As the review documents, these accusations are true. Conversely, you have not shown that our review was false.
This is another example of a lack of balance that you so clearly deride in others.
It is a free society (one hopes), and both yourself and Dawkins are entitled to write and say what you like.
However, Dawkins advocates extreme intolerance of Christians, e.g. calling religion a ‘virus of the mind’ (never showing why his atheism is not similarly a virus or meme), or calling parental religious instruction ‘child abuse’.
However it is rank hypocrisy to accuse Dawkins of lacking objectivity in a book ‘review’ that is anything but balanced itself. Dawkins may be wrong, but he at least allows links to opposing views on his website, even offering them up to open discussion. It this censoring of debate and its consequent labelling as ‘offensive and blasphemous’ that is at the heart of many atheists’ distrust of religion.
Censorship would be stopping you from reading his nonsense. But we couldn’t even if we wanted to. And even if we did, how exactly would this disprove the truth claims of Christianity or prove those of atheism? This is an emotional distrust on the part of these many atheists, not an objective one, despite the way atheistic organizations portray themselves as the epitome of objectivity.
You guys are great! Your ministry is one of the most important in the world. I wanted to tell you that I loved Philip Bell’s review of The God Delusion. It’s great to have someone else who sees the lack of substantiation in the statements being made. I also really appreciated the length of the work; I thought it was a great effort. I found it intellectually satisfying. Thanks Philip!
I was also wondering if Philip or another of your team was planning on reviewing Michael Ruse’s book that just came out, Darwinism and Its Discontents. His book is a direct attack on the work you are doing, and I would love to see what you have to say about it.

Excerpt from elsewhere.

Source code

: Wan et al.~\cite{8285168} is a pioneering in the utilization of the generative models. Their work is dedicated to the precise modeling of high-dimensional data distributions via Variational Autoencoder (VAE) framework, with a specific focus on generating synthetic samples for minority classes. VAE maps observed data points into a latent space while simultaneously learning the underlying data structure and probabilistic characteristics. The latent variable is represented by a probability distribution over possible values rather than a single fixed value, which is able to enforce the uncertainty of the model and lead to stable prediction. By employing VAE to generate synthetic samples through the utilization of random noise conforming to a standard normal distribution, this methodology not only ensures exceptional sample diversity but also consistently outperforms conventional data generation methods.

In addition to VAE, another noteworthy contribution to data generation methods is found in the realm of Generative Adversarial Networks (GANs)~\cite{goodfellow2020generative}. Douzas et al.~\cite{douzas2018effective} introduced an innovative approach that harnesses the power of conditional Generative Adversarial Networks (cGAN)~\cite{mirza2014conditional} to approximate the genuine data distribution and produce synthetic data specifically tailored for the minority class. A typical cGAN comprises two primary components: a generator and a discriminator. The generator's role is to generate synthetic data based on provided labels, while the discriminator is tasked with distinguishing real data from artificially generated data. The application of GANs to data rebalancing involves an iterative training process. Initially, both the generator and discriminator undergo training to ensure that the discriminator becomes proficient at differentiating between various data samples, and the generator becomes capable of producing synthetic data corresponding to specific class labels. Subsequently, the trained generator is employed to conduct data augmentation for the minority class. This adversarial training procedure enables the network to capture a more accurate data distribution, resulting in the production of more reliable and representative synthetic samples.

I thank Jesus for you guys.
Love in Christ,
We’re glad our website has been a blessing to you, and we appreciate your encouraging words of support. Yes, one of our regular contributors, Lael Weinberger, has written a powerful review of Darwinism and its Discontents for our Journal of Creation. It will probably appear in issue 21(3), due out late this year. —Ed. [Update: see Journal of Creation 21(3):32–36, 2007.]